Plain-text document sources
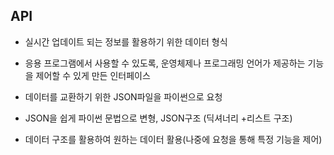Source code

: ## API

- 실시간 업데이트 되는 정보를 활용하기 위한 데이터 형식

- 응용 프로그램에서 사용할 수 있도록, 운영체제나 프로그래밍 언어가 제공하는 기능을 제어할 수 있게 만든 인터페이스

- 데이터를 교환하기 위한 JSON파일을 파이썬으로 요청
- JSON을 쉽게 파이썬 문법으로 변형, JSON구조 (딕셔너리 +리스트 구조)
- 데이터 구조를 활용하여 원하는 데이터 활용(나중에 요청을 통해 특정 기능을 제어)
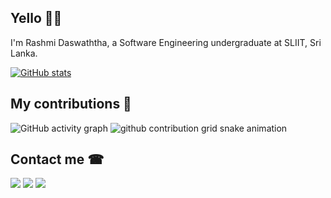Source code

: ## Yello 🙋‍♂️

I'm Rashmi Daswaththa, a Software Engineering undergraduate at SLIIT, Sri Lanka.

[![GitHub stats](https://github-readme-stats.vercel.app/api?username=rashmidaswaththa&show_icons=true&theme=radical&count_private=true)](https://github.com/anuraghazra/github-readme-stats)
<!-- [![Top Langs](https://github-readme-stats.vercel.app/api/top-langs/?username=rashmidaswaththa&show_icons=true&theme=radical&layout=compact)](https://github.com/anuraghazra/github-readme-stats) -->


## My contributions 🎈
![GitHub activity graph](https://activity-graph.herokuapp.com/graph?username=rashmidaswaththa&hide_border=true&theme=redical)
![github contribution grid snake animation](https://raw.githubusercontent.com/rashmidaswaththa/rashmidaswaththa/output/github-contribution-grid-snake.svg)

## Contact me ☎

[<img src="https://img.icons8.com/color/48/000000/gmail-new.png"/>](mailto:rashmidaswaththa@gmail.com)
[<img src="https://img.icons8.com/fluency/48/000000/linkedin.png"/>](www.linkedin.com/in/rashmi-daswaththa-855a50227)
[<img src="https://img.icons8.com/color/48/000000/telegram-app--v1.png"/>]()

<!--
**rashmidaswaththa/rashmidaswaththa** is a ✨ _special_ ✨ repository because its `README.md` (this file) appears on your GitHub profile.

Here are some ideas to get you started:

- 🔭 I’m currently working on ...
- 🌱 I’m currently learning ...
- 👯 I’m looking to collaborate on ...
- 🤔 I’m looking for help with ...
- 💬 Ask me about ...
- 📫 How to reach me: ...
- 😄 Pronouns: ...
- ⚡ Fun fact: ...
-->
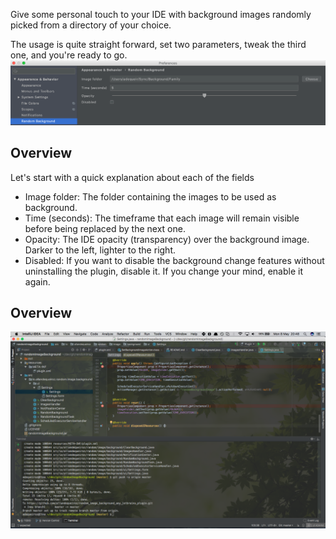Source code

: Give some personal touch to your IDE with background images randomly picked from a directory of your choice.

The usage is quite straight forward, set two parameters, tweak the third one, and you're ready to go.
![](https://github.com/allandequeiroz/random_image_background_any_jetbrains_plugin/blob/master/resources/images/screenshot_16985.png?raw=true)

## Overview

Let's start with a quick explanation about each of the fields
* Image folder: The folder containing the images to be used as background.
* Time (seconds): The timeframe that each image will remain visible before being replaced by the next one.
* Opacity: The IDE opacity (transparency) over the background image. Darker to the left, lighter to the right.
* Disabled: If you want to disable the background change features without uninstalling the plugin, disable it. If you change your mind, enable it again.

## Overview

![](https://github.com/allandequeiroz/random_image_background_any_jetbrains_plugin/blob/master/resources/images/screenshot_16968.png?raw=true")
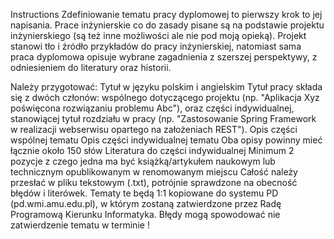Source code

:Instructions
Zdefiniowanie tematu pracy dyplomowej to pierwszy krok to jej napisania. Prace inżynierskie co do zasady pisane są na podstawie projektu inżynierskiego (są też inne możliwości ale nie pod moją opieką). Projekt stanowi tło i źródło przykładów do pracy inżynierskiej, natomiast sama praca dyplomowa opisuje wybrane zagadnienia z szerszej perspektywy, z odniesieniem do literatury oraz historii.

Należy przygotować:
Tytuł w języku polskim i angielskim
Tytuł pracy składa się z dwóch członów: wspólnego dotyczącego projektu (np. "Aplikacja Xyz poświęcona rozwiązaniu problemu Abc"), oraz części indywidualnej, stanowiącej tytuł rozdziału w pracy (np. "Zastosowanie Spring Framework w realizacji webserwisu opartego na założeniach REST").
Opis części wspólnej tematu
Opis części indywidualnej tematu
Oba opisy powinny mieć łącznie około 150 słów
Literatura do części indywidualnej
Minimum 2 pozycje z czego jedna ma być książką/artykułem naukowym lub technicznym opublikowanym w renomowanym miejscu
Całość należy przesłać w pliku tekstowym (.txt), potrójnie sprawdzone na obecność błędów i literówek. Tematy te będą 1:1 kopiowane do systemu PD (pd.wmi.amu.edu.pl), w którym zostaną zatwierdzone przez Radę Programową Kierunku Informatyka. Błędy mogą spowodować nie zatwierdzenie tematu w terminie !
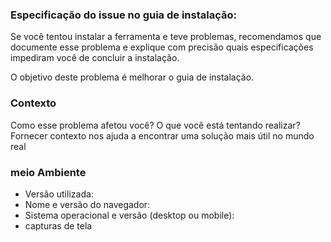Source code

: ### Especificação do issue no guia de instalação:
Se você tentou instalar a ferramenta e teve problemas, recomendamos que documente esse problema e explique com precisão quais especificações impediram você de concluir a instalação.

O objetivo deste problema é melhorar o guia de instalação.

### Contexto
Como esse problema afetou você? O que você está tentando realizar?
Fornecer contexto nos ajuda a encontrar uma solução mais útil no mundo real

### meio Ambiente
* Versão utilizada:
* Nome e versão do navegador:
* Sistema operacional e versão (desktop ou mobile):
* capturas de tela
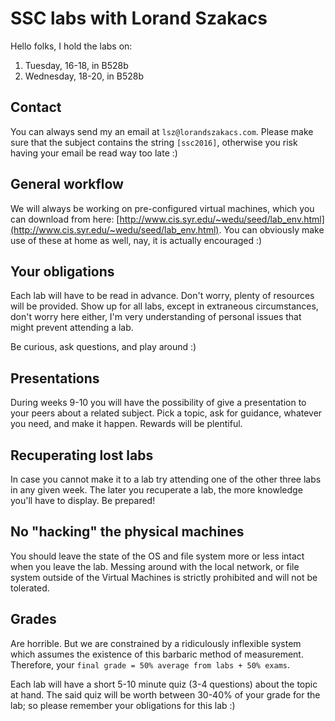 # SSC labs with Lorand Szakacs

Hello folks, I hold the labs on:
1. Tuesday, 16-18, in B528b
2. Wednesday, 18-20, in B528b

## Contact
You can always send my an email at `lsz@lorandszakacs.com`. Please make sure that the subject contains the string `[ssc2016]`, otherwise you risk having your email be read way too late :)

## General workflow

We will always be working on pre-configured virtual machines, which you can download from here: [http://www.cis.syr.edu/~wedu/seed/lab_env.html](http://www.cis.syr.edu/~wedu/seed/lab_env.html). You can obviously make use of these at home as well, nay, it is actually encouraged :)

## Your obligations

Each lab will have to be read in advance. Don't worry, plenty of resources will be provided. Show up for all labs, except in extraneous circumstances, don't worry here either, I'm very understanding of personal issues that might prevent attending a lab.  

Be curious, ask questions, and play around :)

## Presentations

During weeks 9-10 you will have the possibility of give a presentation to your peers about a related subject. Pick a topic, ask for guidance, whatever you need, and make it happen. Rewards will be plentiful.

## Recuperating lost labs

In case you cannot make it to a lab try attending one of the other three labs in any given week. The later you recuperate a lab, the more knowledge you'll have to display. Be prepared!

## No "hacking" the physical machines

You should leave the state of the OS and file system more or less intact when you leave the lab. Messing around with the local network, or file system outside of the Virtual Machines is strictly prohibited and will not be tolerated.

## Grades

Are horrible. But we are constrained by a ridiculously inflexible system which assumes the existence of this barbaric method of measurement. Therefore, your `final grade = 50% average from labs + 50% exams`.   

Each lab will have a short 5-10 minute quiz (3-4 questions) about the topic at hand. The said quiz will be worth between 30-40% of your grade for the lab; so please remember your obligations for this lab :)
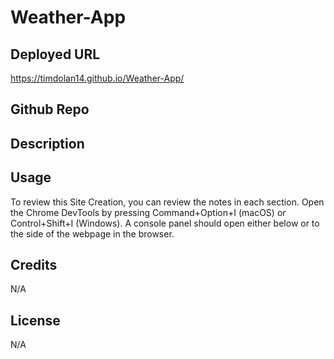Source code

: # Weather-App

## Deployed URL

https://timdolan14.github.io/Weather-App/

## Github Repo

## Description 

## Usage 

To review this Site Creation, you can review the notes in each section. Open the Chrome DevTools by pressing Command+Option+I (macOS) or Control+Shift+I (Windows). A console panel should open either below or to the side of the webpage in the browser.

## Credits

N/A

## License

N/A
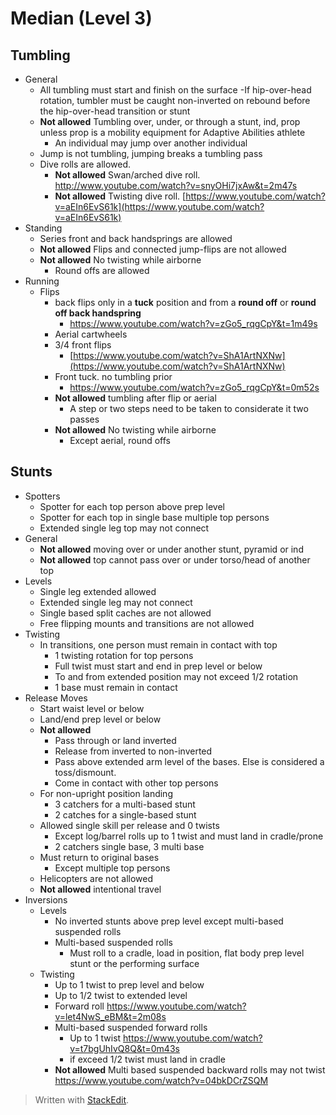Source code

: # Median (Level 3)

## Tumbling

- General
	- All tumbling must start and finish on the surface
		-If hip-over-head rotation, tumbler must be caught non-inverted on rebound before the hip-over-head transition or stunt
	- **Not allowed** Tumbling over, under, or through a stunt, ind, prop unless prop is a mobility equipment for Adaptive Abilities athlete
		- An individual may jump over another individual
	- Jump is not tumbling, jumping breaks a tumbling pass
	- Dive rolls are allowed. 
		- **Not allowed** Swan/arched dive roll. http://www.youtube.com/watch?v=snyOHi7jxAw&t=2m47s
		- **Not allowed** Twisting dive roll. [https://www.youtube.com/watch?v=aEIn6EvS61k](https://www.youtube.com/watch?v=aEIn6EvS61k)
- Standing
	- Series front and back handsprings are allowed
	- **Not allowed** Flips and connected jump-flips are not allowed
	- **Not allowed** No twisting while airborne
		- Round offs are allowed
- Running
	- Flips
		- back flips only in a **tuck** position and from a **round off** or **round off back handspring**
			- https://www.youtube.com/watch?v=zGo5_rqgCpY&t=1m49s
		- Aerial cartwheels
		- 3/4 front flips
			- [https://www.youtube.com/watch?v=ShA1ArtNXNw](https://www.youtube.com/watch?v=ShA1ArtNXNw)
		- Front tuck. no tumbling prior
			- https://www.youtube.com/watch?v=zGo5_rqgCpY&t=0m52s
		- **Not allowed** tumbling after flip or aerial
			- A step or two steps need to be taken to considerate it two passes
		- **Not allowed** No twisting while airborne 
			- Except aerial, round offs

## Stunts

- Spotters
	- Spotter for each top person above prep level
	- Spotter for each top in single base multiple top persons
	- Extended single leg top may not connect
- General
	- **Not allowed** moving over or under another stunt, pyramid or ind
	- **Not allowed** top cannot pass over or under torso/head of another top
- Levels
	- Single leg extended allowed
	- Extended single leg may not connect
	- Single based split caches are not allowed
	- Free flipping mounts and transitions are not allowed
- Twisting
	-  In transitions, one person must remain in contact with top
		- 1 twisting rotation for top persons
		- Full twist must start and end in prep level or below
		- To and from extended position may not exceed 1/2 rotation
		- 1 base must remain in contact
- Release Moves
	- Start waist level or below
	- Land/end prep level or below
	- **Not allowed**
		- Pass through or land inverted
		- Release from inverted to non-inverted
		- Pass above extended arm level of the bases. Else is considered a toss/dismount.
		- Come in contact with other top persons 
	- For non-upright position landing
		- 3 catchers for a multi-based stunt
		- 2 catches for a single-based stunt
	- Allowed single skill per release and 0 twists
		- Except log/barrel rolls up to 1 twist and must land in cradle/prone
		- 2 catchers single base, 3 multi base
	- Must return to original bases
		- Except multiple top persons
	- Helicopters are not allowed
	- **Not allowed** intentional travel
- Inversions
	- Levels
		- No inverted stunts above prep level except multi-based suspended rolls
		- Multi-based suspended rolls
			- Must roll to a cradle, load in position, flat body prep level stunt or the performing surface
	- Twisting
		- Up to 1 twist to prep level and below
		- Up to 1/2 twist to extended level
		- Forward roll https://www.youtube.com/watch?v=let4NwS_eBM&t=2m08s
		- Multi-based suspended forward rolls
			- Up to 1 twist https://www.youtube.com/watch?v=t7bgUhIvQ8Q&t=0m43s
			- if exceed 1/2 twist must land in cradle
		- **Not allowed** Multi based suspended backward rolls may not twist https://www.youtube.com/watch?v=04bkDCrZSQM



> Written with [StackEdit](https://stackedit.io/).
<!--stackedit_data:
eyJoaXN0b3J5IjpbMTg1MjQ4MTUwOCwtODQxMzQ0ODQyLC0xNT
A2NTQyMTQwLDExMDg3OTEwMTEsLTY1MTg4NjA4OSwyMDMzMTk4
MzAyLC0yMDE3NjA3MzExLDk4OTk5NzcxNywtMTI1MDQ4OTEzMC
wtMTUyNDY4OTc3OSw0NTk2NzYyMjNdfQ==
-->
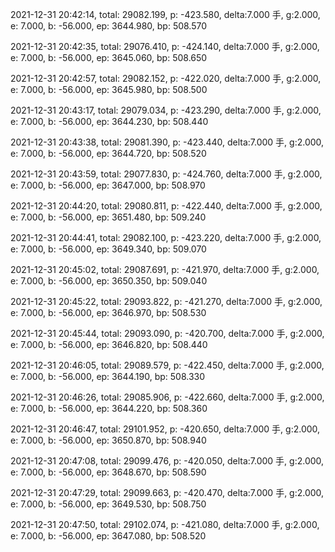 2021-12-31 20:42:14, total: 29082.199, p: -423.580, delta:7.000 手, g:2.000, e: 7.000, b: -56.000, ep: 3644.980, bp: 508.570

2021-12-31 20:42:35, total: 29076.410, p: -424.140, delta:7.000 手, g:2.000, e: 7.000, b: -56.000, ep: 3645.060, bp: 508.650

2021-12-31 20:42:57, total: 29082.152, p: -422.020, delta:7.000 手, g:2.000, e: 7.000, b: -56.000, ep: 3645.980, bp: 508.500

2021-12-31 20:43:17, total: 29079.034, p: -423.290, delta:7.000 手, g:2.000, e: 7.000, b: -56.000, ep: 3644.230, bp: 508.440

2021-12-31 20:43:38, total: 29081.390, p: -423.440, delta:7.000 手, g:2.000, e: 7.000, b: -56.000, ep: 3644.720, bp: 508.520

2021-12-31 20:43:59, total: 29077.830, p: -424.760, delta:7.000 手, g:2.000, e: 7.000, b: -56.000, ep: 3647.000, bp: 508.970

2021-12-31 20:44:20, total: 29080.811, p: -422.440, delta:7.000 手, g:2.000, e: 7.000, b: -56.000, ep: 3651.480, bp: 509.240

2021-12-31 20:44:41, total: 29082.100, p: -423.220, delta:7.000 手, g:2.000, e: 7.000, b: -56.000, ep: 3649.340, bp: 509.070

2021-12-31 20:45:02, total: 29087.691, p: -421.970, delta:7.000 手, g:2.000, e: 7.000, b: -56.000, ep: 3650.350, bp: 509.040

2021-12-31 20:45:22, total: 29093.822, p: -421.270, delta:7.000 手, g:2.000, e: 7.000, b: -56.000, ep: 3646.970, bp: 508.530

2021-12-31 20:45:44, total: 29093.090, p: -420.700, delta:7.000 手, g:2.000, e: 7.000, b: -56.000, ep: 3646.820, bp: 508.440

2021-12-31 20:46:05, total: 29089.579, p: -422.450, delta:7.000 手, g:2.000, e: 7.000, b: -56.000, ep: 3644.190, bp: 508.330

2021-12-31 20:46:26, total: 29085.906, p: -422.660, delta:7.000 手, g:2.000, e: 7.000, b: -56.000, ep: 3644.220, bp: 508.360

2021-12-31 20:46:47, total: 29101.952, p: -420.650, delta:7.000 手, g:2.000, e: 7.000, b: -56.000, ep: 3650.870, bp: 508.940

2021-12-31 20:47:08, total: 29099.476, p: -420.050, delta:7.000 手, g:2.000, e: 7.000, b: -56.000, ep: 3648.670, bp: 508.590

2021-12-31 20:47:29, total: 29099.663, p: -420.470, delta:7.000 手, g:2.000, e: 7.000, b: -56.000, ep: 3649.530, bp: 508.750

2021-12-31 20:47:50, total: 29102.074, p: -421.080, delta:7.000 手, g:2.000, e: 7.000, b: -56.000, ep: 3647.080, bp: 508.520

Exercise brief
Although the records above contain pictures, the copy should hold only the lines from their start through the line containing "The usage is", each exactly as written, and none of the pictures.

Response to this exercise
Source code

: ## API

- 실시간 업데이트 되는 정보를 활용하기 위한 데이터 형식

- 응용 프로그램에서 사용할 수 있도록, 운영체제나 프로그래밍 언어가 제공하는 기능을 제어할 수 있게 만든 인터페이스

- 데이터를 교환하기 위한 JSON파일을 파이썬으로 요청
- JSON을 쉽게 파이썬 문법으로 변형, JSON구조 (딕셔너리 +리스트 구조)
- 데이터 구조를 활용하여 원하는 데이터 활용(나중에 요청을 통해 특정 기능을 제어)
Source code

: ## Yello 🙋‍♂️

I'm Rashmi Daswaththa, a Software Engineering undergraduate at SLIIT, Sri Lanka.

[![GitHub stats](https://github-readme-stats.vercel.app/api?username=rashmidaswaththa&show_icons=true&theme=radical&count_private=true)](https://github.com/anuraghazra/github-readme-stats)
<!-- [![Top Langs](https://github-readme-stats.vercel.app/api/top-langs/?username=rashmidaswaththa&show_icons=true&theme=radical&layout=compact)](https://github.com/anuraghazra/github-readme-stats) -->


## My contributions 🎈
![GitHub activity graph](https://activity-graph.herokuapp.com/graph?username=rashmidaswaththa&hide_border=true&theme=redical)
![github contribution grid snake animation](https://raw.githubusercontent.com/rashmidaswaththa/rashmidaswaththa/output/github-contribution-grid-snake.svg)

## Contact me ☎

[<img src="https://img.icons8.com/color/48/000000/gmail-new.png"/>](mailto:rashmidaswaththa@gmail.com)
[<img src="https://img.icons8.com/fluency/48/000000/linkedin.png"/>](www.linkedin.com/in/rashmi-daswaththa-855a50227)
[<img src="https://img.icons8.com/color/48/000000/telegram-app--v1.png"/>]()

<!--
**rashmidaswaththa/rashmidaswaththa** is a ✨ _special_ ✨ repository because its `README.md` (this file) appears on your GitHub profile.

Here are some ideas to get you started:

- 🔭 I’m currently working on ...
- 🌱 I’m currently learning ...
- 👯 I’m looking to collaborate on ...
- 🤔 I’m looking for help with ...
- 💬 Ask me about ...
- 📫 How to reach me: ...
- 😄 Pronouns: ...
- ⚡ Fun fact: ...
-->
Source code

: Give some personal touch to your IDE with background images randomly picked from a directory of your choice.

The usage is quite straight forward, set two parameters, tweak the third one, and you're ready to go.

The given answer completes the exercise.